About this exercise -> Give back every record word for word, keeping the pictures out.

Entries supplied ->

------------------------------------------------------------------------

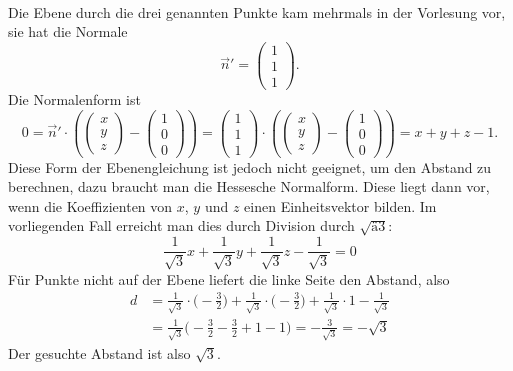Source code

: \begin{loesung}
\begin{align*}
\end{align*}
Die Ebene durch die drei genannten Punkte kam mehrmals in der Vorlesung
vor, sie hat die Normale
\[
\vec n'=\begin{pmatrix}1\\1\\1\end{pmatrix}.
\]
Die Normalenform ist
\[
0
=
\vec n'\cdot \left(\begin{pmatrix}x\\y\\z\end{pmatrix}-\begin{pmatrix}1\\0\\0\end{pmatrix}\right)
=
\begin{pmatrix}1\\1\\1\end{pmatrix}
\cdot \left(\begin{pmatrix}x\\y\\z\end{pmatrix}-\begin{pmatrix}1\\0\\0\end{pmatrix}\right)
=
x+y+z-1.
\]
Diese Form der Ebenengleichung ist jedoch nicht geeignet, um den Abstand
zu berechnen, dazu braucht man die Hessesche Normalform. Diese liegt
dann vor, wenn die Koeffizienten von $x$, $y$ und $z$ einen
Einheitsvektor bilden. Im vorliegenden Fall erreicht man dies durch
Division durch $\sqrt{ä3}$:
\[
\frac1{\sqrt{3}}x
+
\frac1{\sqrt{3}}y
+
\frac1{\sqrt{3}}z
-
\frac1{\sqrt{3}}
=0
\]
Für Punkte nicht auf der Ebene liefert die linke Seite den Abstand,
also 
\begin{align*}
d&=
\frac1{\sqrt{3}}
\cdot
\biggl(-\frac32\biggr)
+
\frac1{\sqrt{3}}
\cdot
\biggl(-\frac32\biggr)
+
\frac1{\sqrt{3}}
\cdot 1
-\frac1{\sqrt{3}}
\\
&=\frac1{\sqrt{3}}\biggl(
-\frac32-\frac32+1-1
\biggr)
=-\frac3{\sqrt{3}}=-\sqrt{3}
\end{align*}
Der gesuchte Abstand ist also $\sqrt{3}$.
\end{loesung}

------------------------------------------------------------------------

Answer to this task ->
Source code

: \begin{loesung}
\begin{align*}
\end{align*}
Die Ebene durch die drei genannten Punkte kam mehrmals in der Vorlesung
vor, sie hat die Normale
\[
\vec n'=\begin{pmatrix}1\\1\\1\end{pmatrix}.
\]
Die Normalenform ist
\[
0
=
\vec n'\cdot \left(\begin{pmatrix}x\\y\\z\end{pmatrix}-\begin{pmatrix}1\\0\\0\end{pmatrix}\right)
=
\begin{pmatrix}1\\1\\1\end{pmatrix}
\cdot \left(\begin{pmatrix}x\\y\\z\end{pmatrix}-\begin{pmatrix}1\\0\\0\end{pmatrix}\right)
=
x+y+z-1.
\]
Diese Form der Ebenengleichung ist jedoch nicht geeignet, um den Abstand
zu berechnen, dazu braucht man die Hessesche Normalform. Diese liegt
dann vor, wenn die Koeffizienten von $x$, $y$ und $z$ einen
Einheitsvektor bilden. Im vorliegenden Fall erreicht man dies durch
Division durch $\sqrt{ä3}$:
\[
\frac1{\sqrt{3}}x
+
\frac1{\sqrt{3}}y
+
\frac1{\sqrt{3}}z
-
\frac1{\sqrt{3}}
=0
\]
Für Punkte nicht auf der Ebene liefert die linke Seite den Abstand,
also 
\begin{align*}
d&=
\frac1{\sqrt{3}}
\cdot
\biggl(-\frac32\biggr)
+
\frac1{\sqrt{3}}
\cdot
\biggl(-\frac32\biggr)
+
\frac1{\sqrt{3}}
\cdot 1
-\frac1{\sqrt{3}}
\\
&=\frac1{\sqrt{3}}\biggl(
-\frac32-\frac32+1-1
\biggr)
=-\frac3{\sqrt{3}}=-\sqrt{3}
\end{align*}
Der gesuchte Abstand ist also $\sqrt{3}$.
\end{loesung}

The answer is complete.